A southern jam-rock group with a cult following that sells out stadiums, the Dave Matthews Band has always been full of contradictions. Even when the Birkenstocked faithful were hearing the word via bootleg instead of Billboard, the group always rooted its instrumental excursions in rock instead of in the Frank Zappa-style weirdness of Phish or the bluegrass traditionalism of the Grateful Dead. And by 1998, it had a No. 1 album (Before These Crowded Streets), a bona fide rock star in the self-effacing Matthews, and hard-won status as an enduring band at a time when sugary teen pop and Spice Girls seemed to be pushing guitar rock into the margins. Not bad for a bunch of regular guys from Charlottesville – even if the critics never quite got what the college kids understand.
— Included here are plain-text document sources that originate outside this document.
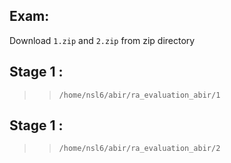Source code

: 
## Exam:

Download `1.zip` and `2.zip`  from zip directory

## Stage 1 :
>> `/home/nsl6/abir/ra_evaluation_abir/1`

## Stage 1 :
>> `/home/nsl6/abir/ra_evaluation_abir/2`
Still, like many of the latter-day hippie bands adherents swear “you just have to see live,” the Dave Matthews Band never fully captured its airy spontaneity – those several-minute jams with soaring sax – on its studio albums. So on Everyday (RCA), it’s stopped trying, opting to focus on tighter pop songs, Matthews’s electric-guitar-playing, and a studio sheen from producer Glen Ballard (Alanis Morrisette, No Doubt, nineties Aerosmith), who co-wrote the songs with Matthews.

If nothing else, it’s a gutsy move. Everyday is still plenty eclectic – “I’m mixing up a bunch of magic stuff,” Matthews sings at the beginning of the first song. But the mixing of the album itself – perhaps because of Ballard’s commercial instincts – casts Matthews way out in front, where he sounds like a singer-songwriter who doesn’t have all that much to say (big questions: “Why do I beg like a child for your candy?” “Why can’t I dream you away from me?”). And though the smarter songs (the more personal “If I Had It All,” the easygoing “Fool to Think”) benefit from the concision, the group’s newfound musical sharpness isn’t that of a world-class bar band but that of an outsize stadium act – all grand gesture and larger-than-life lyrics. Sometimes, as on “I Did It,” the band recaptures the spirit of seventies rock in all its innocent fun. Other times, especially on the cloying, overdramatic “The Space Between,” it recaptures only those moments that involve holding a lighter high above one’s head.